The last virtual host is unreachable on ports 80 and 443 as any request on those ports will be processed by the relevant _default_ virtual host. The *:* virtual host probably isn't required at all (are you expecting public users to use more ports ??).

Working example

Therefore to have everything redirect to https://example.com you need, for example:

<VirtualHost *:443>
    ServerName example.com

    # SSL config

    ...
</VirtualHost>

<VirtualHost *:80>
    RewriteEngine On
    RewriteRule ^ https://example.com%{REQUEST_URI} [R=301,L]
</VirtualHost>

<VirtualHost *:443>

    # SSL config

    RewriteEngine On
    RewriteRule ^ https://example.com%{REQUEST_URI} [R=301,L]
</VirtualHost>

Note the use of a capture-everything rewrite rule, as using redirect only matches one url.

3
  • RedirectMatch would allow regex and keep the setup not dependent on an external module (minor perk). Anyway, I changed my file to follow your working example, and nothing redirects anymore, at the moment. Strange. Investigating...
    – pixeline
    Feb 4, 2015 at 17:57
  • It seems _default_ is only relevant for ip-based virtual host configuration. Here, I'm in a name-based virtual host configuration. This worked for me: <VirtualHost *:443> ServerName www.pixeline.eu RedirectMatch (.*) https://pixeline.eu$1 </VirtualHost> <VirtualHost *:80> ServerName www.pixeline.eu RedirectMatch (.*) https://pixeline.eu$1 </VirtualHost>
    – pixeline
    Feb 4, 2015 at 20:21
  • Interesting I thought they were synonymous.
    – AD7six
    Feb 4, 2015 at 20:31
3

Have you tried to use mod_rewrite? You can accomplish the same with the following mod_rewrite rule.
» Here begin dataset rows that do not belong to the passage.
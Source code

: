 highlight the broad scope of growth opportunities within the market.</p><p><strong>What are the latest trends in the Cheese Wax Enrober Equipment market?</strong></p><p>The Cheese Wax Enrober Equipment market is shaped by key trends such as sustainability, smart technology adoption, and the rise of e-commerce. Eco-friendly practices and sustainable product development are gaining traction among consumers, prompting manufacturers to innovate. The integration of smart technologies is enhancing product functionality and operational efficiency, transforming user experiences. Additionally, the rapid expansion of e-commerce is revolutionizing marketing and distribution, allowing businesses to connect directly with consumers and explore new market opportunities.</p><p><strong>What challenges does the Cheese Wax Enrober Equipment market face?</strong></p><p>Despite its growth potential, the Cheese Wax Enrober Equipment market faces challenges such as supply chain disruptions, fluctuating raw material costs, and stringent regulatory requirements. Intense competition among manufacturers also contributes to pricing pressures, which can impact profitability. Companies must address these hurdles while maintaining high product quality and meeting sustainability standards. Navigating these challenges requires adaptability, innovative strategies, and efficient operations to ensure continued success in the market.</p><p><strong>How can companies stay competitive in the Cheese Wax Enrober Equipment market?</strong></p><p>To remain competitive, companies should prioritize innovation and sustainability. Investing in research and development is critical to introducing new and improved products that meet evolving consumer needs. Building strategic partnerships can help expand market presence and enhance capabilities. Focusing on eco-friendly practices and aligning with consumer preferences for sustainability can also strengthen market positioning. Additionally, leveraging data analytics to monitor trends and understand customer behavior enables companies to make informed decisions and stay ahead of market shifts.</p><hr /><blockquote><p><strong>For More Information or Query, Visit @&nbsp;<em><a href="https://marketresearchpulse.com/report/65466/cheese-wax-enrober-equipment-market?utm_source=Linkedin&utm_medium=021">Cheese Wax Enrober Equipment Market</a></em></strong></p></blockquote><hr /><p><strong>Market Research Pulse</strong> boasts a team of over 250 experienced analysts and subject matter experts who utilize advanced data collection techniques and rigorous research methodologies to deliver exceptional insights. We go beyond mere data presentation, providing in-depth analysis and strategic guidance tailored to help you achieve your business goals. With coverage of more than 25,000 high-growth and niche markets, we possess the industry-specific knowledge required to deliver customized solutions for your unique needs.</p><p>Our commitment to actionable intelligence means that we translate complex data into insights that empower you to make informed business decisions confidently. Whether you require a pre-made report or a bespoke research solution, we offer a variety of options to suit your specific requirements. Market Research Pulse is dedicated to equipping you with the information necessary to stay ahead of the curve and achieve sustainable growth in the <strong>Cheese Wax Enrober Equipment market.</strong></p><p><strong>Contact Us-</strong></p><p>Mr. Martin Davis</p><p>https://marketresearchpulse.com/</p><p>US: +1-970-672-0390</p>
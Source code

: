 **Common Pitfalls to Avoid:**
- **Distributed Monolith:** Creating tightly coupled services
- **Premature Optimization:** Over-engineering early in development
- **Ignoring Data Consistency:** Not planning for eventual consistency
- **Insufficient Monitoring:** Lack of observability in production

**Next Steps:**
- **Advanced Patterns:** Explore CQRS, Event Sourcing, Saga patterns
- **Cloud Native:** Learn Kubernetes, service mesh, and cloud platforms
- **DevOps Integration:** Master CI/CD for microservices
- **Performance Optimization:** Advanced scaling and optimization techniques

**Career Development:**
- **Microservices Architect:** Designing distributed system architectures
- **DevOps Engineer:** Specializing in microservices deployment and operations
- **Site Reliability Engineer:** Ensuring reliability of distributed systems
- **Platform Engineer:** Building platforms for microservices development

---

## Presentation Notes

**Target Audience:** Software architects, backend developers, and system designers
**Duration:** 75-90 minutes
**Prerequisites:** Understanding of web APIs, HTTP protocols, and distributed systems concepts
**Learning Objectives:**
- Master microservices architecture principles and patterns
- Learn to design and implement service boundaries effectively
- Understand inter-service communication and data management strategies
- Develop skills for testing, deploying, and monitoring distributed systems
RewriteCond %{SERVER_PORT} 80 [OR,NC]
RewriteCond %{HTTP_HOST} ^www\.domain\.com$ [NC]
RewriteRule ^(.*)$ https://domain.com/$1 [R=301,L]
3
  • The Apache documentation does not recommend to use mod_rewrite for such simple redirects. So i'd rather not.
    – pixeline
    Feb 4, 2015 at 14:07
  • 1
    There is a difference between not explicitly recommending, and recommending against.
    – BE77Y
    Feb 4, 2015 at 16:19
  • This answer actually works better for me when I use the conditional rewrite within the main *.443 VirtualHost since my current setup does not allow a ServerName on the SSL configuration. I can now rewrite to the desired ssl subdomain with just the default ssl VirtualHost.